裏を返せば、エネルギー加速手段を持たない限り、シロナのガブリアスは上位に到達し得ないとも言える。最後にエネルギーを要求されるという事実は、それほどまでに重いハードルであり、運命力では決して乗り越えられない障壁である。

ストイックに取り組むのであれば、このようなハードルを作られた時点で”負け”と考えるべき。たとえエネルギーを引いて勝利を収めたとしても、お相手は「プレイングで負けた」とは納得しない。重要なのは、そもそもハードルを作らせないこと、そして手札干渉をさせないような立ち回りを意識することである。(ただしこの考え方は人によっては煙たがられるため、取り入れるならあくまで自己完結の範囲に留めたい。)

各対面解説

サーフゴーex

順当に戦えばエネルギーテンポの関係上勝てないため、HP400を囮にしてリククラゲの特性【ねんきんコロニー】で詰ませることを目指す。
序盤にリククラゲを出してしまうと先に倒されてしまうため、HP400のシロナのガブリアスが倒された返しに『エヴォリューション』でリククラゲへ進化する。

サーフゴーデッキはすごいつりざおよりもスイレンのお世話の方が採用率が高いため、サーフゴー側のエネルギーの落ち方次第ではリククラゲに進化するだけで勝てるパターンもある。

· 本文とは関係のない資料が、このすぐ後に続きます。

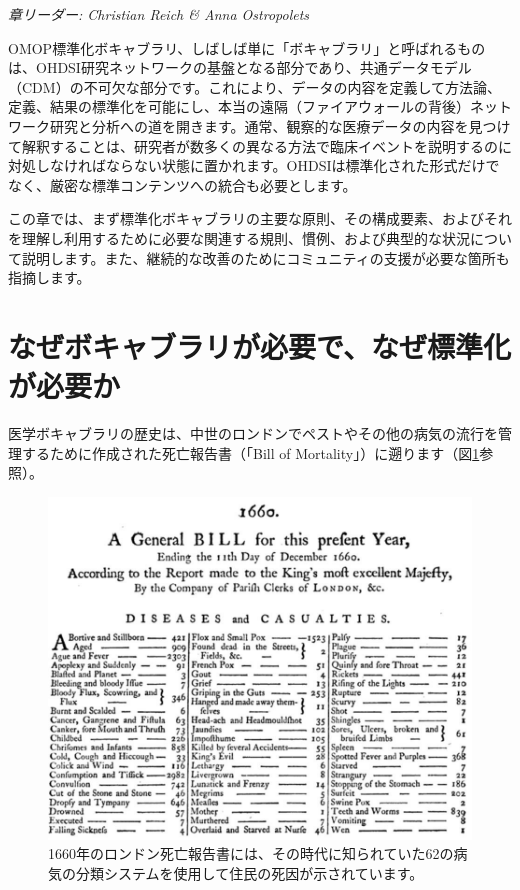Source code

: \documentclass[
  11pt]{book}
\theoremstyle{definition}
\theoremstyle{definition}
\theoremstyle{definition}
\theoremstyle{definition}
\theoremstyle{remark}
\begin{document}

\emph{章リーダー: Christian Reich \& Anna Ostropolets}

OMOP標準化ボキャブラリ、しばしば単に「ボキャブラリ」と呼ばれるものは、OHDSI研究ネットワークの基盤となる部分であり、共通データモデル（CDM）の不可欠な部分です。これにより、データの内容を定義して方法論、定義、結果の標準化を可能にし、本当の遠隔（ファイアウォールの背後）ネットワーク研究と分析への道を開きます。通常、観察的な医療データの内容を見つけて解釈することは、研究者が数多くの異なる方法で臨床イベントを説明するのに対処しなければならない状態に置かれます。OHDSIは標準化された形式だけでなく、厳密な標準コンテンツへの統合も必要とします。

この章では、まず標準化ボキャブラリの主要な原則、その構成要素、およびそれを理解し利用するために必要な関連する規則、慣例、および典型的な状況について説明します。また、継続的な改善のためにコミュニティの支援が必要な箇所も指摘します。

\section{なぜボキャブラリが必要で、なぜ標準化が必要か}\label{ux306aux305cux30dcux30adux30e3ux30d6ux30e9ux30eaux304cux5fc5ux8981ux3067ux306aux305cux6a19ux6e96ux5316ux304cux5fc5ux8981ux304b}

医学ボキャブラリの歴史は、中世のロンドンでペストやその他の病気の流行を管理するために作成された死亡報告書（「Bill of Mortality」）に遡ります（図\ref{fig:bill}参照）。

\begin{figure}

{\centering \includegraphics[width=1\linewidth]{images/StandardizedVocabularies/bill} 

}

\caption{1660年のロンドン死亡報告書には、その時代に知られていた62の病気の分類システムを使用して住民の死因が示されています。}\label{fig:bill}
\end{figure}
\end{document}
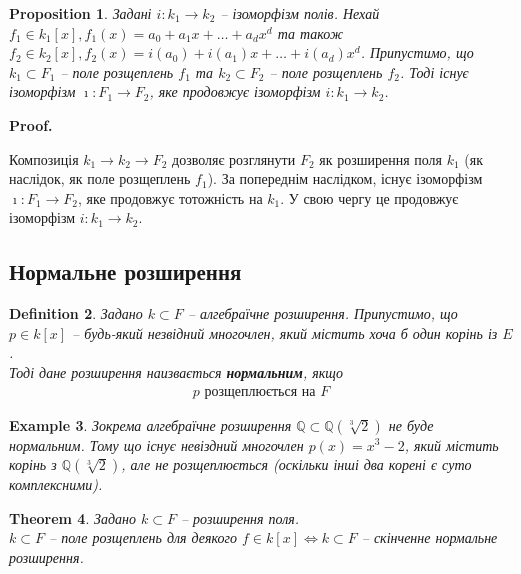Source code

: \documentclass[a4paper, 10pt]{article}
\makeatletter
\theoremstyle{theoremdd}
\newtheorem{theorem}{Theorem}[subsection]
\theoremstyle{theoremdd}
\newtheorem{definition}[theorem]{Definition}
\theoremstyle{theoremdd}
\theoremstyle{theoremdd}
\theoremstyle{theoremdd}
\newtheorem{example}[theorem]{Example}
\theoremstyle{theoremdd}
\theoremstyle{theoremdd}
\theoremstyle{theoremdd}
\theoremstyle{theoremdd}
\newtheorem{proposition}[theorem]{Proposition}
\theoremstyle{theoremdd}
\theoremstyle{theoremdd}
\theoremstyle{theoremdd}
\theoremstyle{theoremdd}
\theoremstyle{theoremdd}
\theoremstyle{theoremdd}
\renewenvironment{proof}[1][Proof.\\]{\par
\pushQED{\hfill \qed}%
\normalfont \topsep6\p@\@plus6\p@\relax
\trivlist
\item\relax
{\bfseries
#1\@addpunct{.}}\hspace\labelsep\ignorespaces
}{%
\popQED\endtrivlist\@endpefalse
}
\makeatother
\begin{document}
\begin{proposition}
Задані $i \colon k_1 \to k_2$ -- ізоморфізм полів. Нехай $f_1 \in k_1[x], f_1(x) = a_0 + a_1 x + \dots + a_d x^d$ та також $f_2 \in k_2[x], f_2(x) = i(a_0) + i(a_1) x + \dots + i(a_d) x^d$. Припустимо, що $k_1 \subset F_1$ -- поле розщеплень $f_1$ та $k_2 \subset F_2$ -- поле розщеплень $f_2$. Тоді існує ізоморфізм $\imath \colon F_1 \to F_2$, яке продовжує ізоморфізм $i \colon k_1 \to k_2$.
\end{proposition}

\begin{proof}
\begin{figure}[H]
\centering
{}
\end{figure}
Композиція $k_1 \to k_2 \to F_2$ дозволяє розглянути $F_2$ як розширення поля $k_1$ (як наслідок, як поле розщеплень $f_1$). За попереднім наслідком, існує ізоморфізм $\imath \colon F_1 \to F_2$, яке продовжує тотожність на $k_1$. У свою чергу це продовжує ізоморфізм $i \colon k_1 \to k_2$.
\end{proof}

\subsection{Нормальне розширення}
\begin{definition}
Задано $k \subset F$ -- алгебраїчне розширення. Припустимо, що $p \in k[x]$ -- будь-який незвідний многочлен, який містить хоча б один корінь із $E$.\\
Тоді дане розширення наизвається \textbf{нормальним}, якщо
\begin{align*}
p \text{ розщеплюється на } F
\end{align*}
\end{definition}

\begin{example}
Зокрема алгебраїчне розширення $\mathbb{Q} \subset \mathbb{Q}(\sqrt[3]{2})$ не буде нормальним. Тому що існує невіздний многочлен $p(x) = x^3 - 2$, який містить корінь з $\mathbb{Q}(\sqrt[3]{2})$, але не розщеплюється (оскільки інші два корені є суто комплексними).
\end{example}

\begin{theorem}
Задано $k \subset F$ -- розширення поля.\\
$k \subset F$ -- поле розщеплень для деякого $f \in k[x] \iff k \subset F$ -- скінченне нормальне розширення.
\end{theorem}
\end{document}
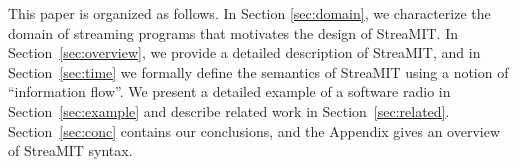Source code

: This paper is organized as follows. In Section {\ref{sec:domain}}, we
characterize the domain of streaming programs that motivates the
design of StreaMIT.  In Section~\ref{sec:overview}, we provide a
detailed description of StreaMIT, and in Section~\ref{sec:time} we
formally define the semantics of StreaMIT using a notion of
``information flow''. We present a detailed example of a software
radio in Section~\ref{sec:example} and describe related work in
Section~\ref{sec:related}.  Section~\ref{sec:conc} contains our
conclusions, and the Appendix gives an overview of StreaMIT syntax.


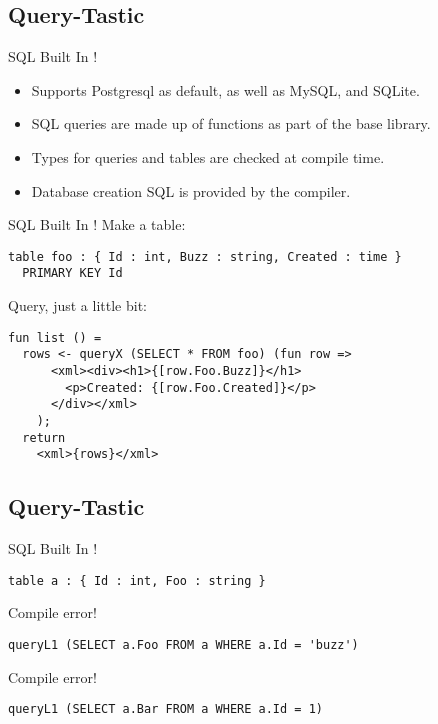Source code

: \documentclass[aspectratio=169]{beamer}
\begin{document}
\subsection{Query-Tastic}
\begin{frame}{SQL Built In !}

\begin{itemize}
\item Supports Postgresql as default, as well as MySQL, and SQLite.
\item SQL queries are made up of functions as part of the base library.
\item Types for queries and tables are checked at compile time.
\item Database creation SQL is provided by the compiler.
\end{itemize}
\end{frame}
\begin{frame}[fragile]{SQL Built In !}
Make a table:
\begin{verbatim}
table foo : { Id : int, Buzz : string, Created : time }
  PRIMARY KEY Id
\end{verbatim}
Query, just a little bit:
\begin{verbatim}
fun list () =
  rows <- queryX (SELECT * FROM foo) (fun row => 
      <xml><div><h1>{[row.Foo.Buzz]}</h1>
        <p>Created: {[row.Foo.Created]}</p>
      </div></xml>
    );
  return
    <xml>{rows}</xml>
\end{verbatim}
\end{frame}

\subsection{Query-Tastic}
\begin{frame}[fragile]{SQL Built In !}
\begin{verbatim}
table a : { Id : int, Foo : string }
\end{verbatim}
Compile error!
\begin{verbatim}
queryL1 (SELECT a.Foo FROM a WHERE a.Id = 'buzz')
\end{verbatim}
Compile error!
\begin{verbatim}
queryL1 (SELECT a.Bar FROM a WHERE a.Id = 1)
\end{verbatim}
\end{frame}
\end{document}
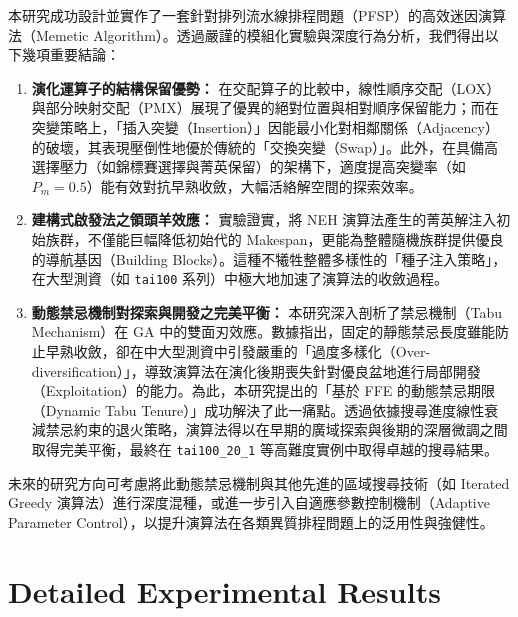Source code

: \documentclass[conference]{IEEEtran}
\begin{document}
本研究成功設計並實作了一套針對排列流水線排程問題（PFSP）的高效迷因演算法（Memetic Algorithm）。透過嚴謹的模組化實驗與深度行為分析，我們得出以下幾項重要結論：

\begin{enumerate}
    \item \textbf{演化運算子的結構保留優勢：} 在交配算子的比較中，線性順序交配（LOX）與部分映射交配（PMX）展現了優異的絕對位置與相對順序保留能力；而在突變策略上，「插入突變（Insertion）」因能最小化對相鄰關係（Adjacency）的破壞，其表現壓倒性地優於傳統的「交換突變（Swap）」。此外，在具備高選擇壓力（如錦標賽選擇與菁英保留）的架構下，適度提高突變率（如 $P_m=0.5$）能有效對抗早熟收斂，大幅活絡解空間的探索效率。
    \item \textbf{建構式啟發法之領頭羊效應：} 實驗證實，將 NEH 演算法產生的菁英解注入初始族群，不僅能巨幅降低初始代的 Makespan，更能為整體隨機族群提供優良的導航基因（Building Blocks）。這種不犧牲整體多樣性的「種子注入策略」，在大型測資（如 \texttt{tai100} 系列）中極大地加速了演算法的收斂過程。
    \item \textbf{動態禁忌機制對探索與開發之完美平衡：} 本研究深入剖析了禁忌機制（Tabu Mechanism）在 GA 中的雙面刃效應。數據指出，固定的靜態禁忌長度雖能防止早熟收斂，卻在中大型測資中引發嚴重的「過度多樣化（Over-diversification）」，導致演算法在演化後期喪失針對優良盆地進行局部開發（Exploitation）的能力。為此，本研究提出的「基於 FFE 的動態禁忌期限（Dynamic Tabu Tenure）」成功解決了此一痛點。透過依據搜尋進度線性衰減禁忌約束的退火策略，演算法得以在早期的廣域探索與後期的深層微調之間取得完美平衡，最終在 \texttt{tai100\_20\_1} 等高難度實例中取得卓越的搜尋結果。
\end{enumerate}

未來的研究方向可考慮將此動態禁忌機制與其他先進的區域搜尋技術（如 Iterated Greedy 演算法）進行深度混種，或進一步引入自適應參數控制機制（Adaptive Parameter Control），以提升演算法在各類異質排程問題上的泛用性與強健性。

\appendices


\section{Detailed Experimental Results}
\end{document}
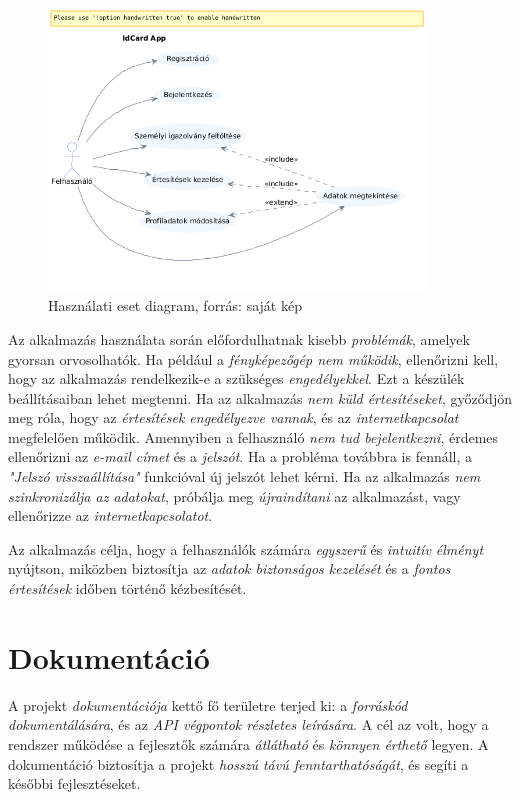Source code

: \documentclass[
]{thesis-ekf}
\theoremstyle{definition}
\theoremstyle{remark}
\begin{document}
\begin{figure} \centering \includegraphics[width=10cm]{usecase} \caption{Használati eset diagram, forrás: saját kép} \label{fig-usecase} \end{figure}

Az alkalmazás használata során előfordulhatnak kisebb \emph{problémák}, amelyek gyorsan orvosolhatók. Ha például a \emph{fényképezőgép nem működik}, ellenőrizni kell, hogy az alkalmazás rendelkezik-e a szükséges \emph{engedélyekkel}. Ezt a készülék beállításaiban lehet megtenni. Ha az alkalmazás \emph{nem küld értesítéseket}, győződjön meg róla, hogy az \emph{értesítések engedélyezve vannak}, és az \emph{internetkapcsolat} megfelelően működik. Amennyiben a felhasználó \emph{nem tud bejelentkezni}, érdemes ellenőrizni az \emph{e-mail címet} és a \emph{jelszót}. Ha a probléma továbbra is fennáll, a \emph{"Jelszó visszaállítása"} funkcióval új jelszót lehet kérni. Ha az alkalmazás \emph{nem szinkronizálja az adatokat}, próbálja meg \emph{újraindítani} az alkalmazást, vagy ellenőrizze az \emph{internetkapcsolatot}.

Az alkalmazás célja, hogy a felhasználók számára \emph{egyszerű} és \emph{intuitív élményt} nyújtson, miközben biztosítja az \emph{adatok biztonságos kezelését} és a \emph{fontos értesítések} időben történő kézbesítését.

\section{Dokumentáció}

A projekt \emph{dokumentációja} kettő fő területre terjed ki: a \emph{forráskód dokumentálására}, és az \emph{API végpontok részletes leírására}. A cél az volt, hogy a rendszer működése a fejlesztők számára \emph{átlátható} és \emph{könnyen érthető} legyen. A dokumentáció biztosítja a projekt \emph{hosszú távú fenntarthatóságát}, és segíti a későbbi fejlesztéseket.
\end{document}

逆にリククラゲを採用していない場合は、序盤からサイドを進められる上、頼みの綱のシロナのガブリアスもワンパンされ、かなり厳しいマッチアップになる。

ただ、HP400の押し付けはサーフゴー側にとって単純に重たいハードル。サーフゴー側が400ダメージを出すにはスーパーエネルギー回収2枚では解決していないため(手張り1枚、トラッシュ7枚で350ダメージ)、他の2進化と同じような立ち回りで戦っているサーフゴー相手にはバグを期待できるかもしれない。(望み薄だが、縋るものがないもないよりかはマシ)

リザードンex

HP400をワンパンするには特性【カースドボム】を絡めないといけないため、ヨマワルラインを倒して行けば有利に試合を進められる。
中途半端なダメージを刻まれた際は、シロナのロズレイド込みのシロナのミカルゲでサイド2を取れるシーンも多く、環境デッキの中ではかなり戦いやすい。しかしヨマワルラインを取れないとHP400がワンパンされ、エネルギーテンポも追いつかなくなるため、ボスの指令を必要なタイミングで引き込めるかが勝負を分ける。

このマッチアップに革命を起こしているのは【カースドボム】であるため、ここさえ押さえればゲームは有利に進む。

ドラパルトex

グッズロック下でもシロナのガバイトまで到達すれば盤面を作ることが可能。しかし、盤面は作れるが、グッズロック下では肝心のエネルギーが遠い。早めにエネルギーを確保できれば嬉しい。

ジャミングタワーでパワーウエイトの効果は期待できないため、カースドボム+ファントムダイブでワンパンされないよう、ヨマワルから倒していきたい。

ドラパルト側のスタジアムはジャミングタワーだが、ガブリアス側はバトルスタジアムで対抗できる。→そのためドラパルト側はジャミングタワーを大事にしたい。→しかし、あまり大事にしすぎるとガブリアス側にダメカンが蓄積してしまい、ミカルゲの『レイジングカース』によるカウンターが待っている。という、スタジアムを介した絶妙な駆け引きがあり、なかなかの空中戦が渋い。

サーナイトex

このマッチアップは終始サーナイト側のサケブシッポが強い。シロナのロズレイドやエネルギーをつけて育てたガバイトやガブリアスexへ先殴りなど、狙撃場所を選び放題なのがズルい。

ガブリアス側はロズレイドが生き残っているうちにサーナイトexのワンパンを狙いたい。しかし、サーナイトexに手を下せばサケブシッポが生き残ってしまうという地獄の二択を常に強いられ、サーナイトは2体同時気絶手段を持たないガブリアスデッキの構造上の弱点をここぞとばかり突いてくる。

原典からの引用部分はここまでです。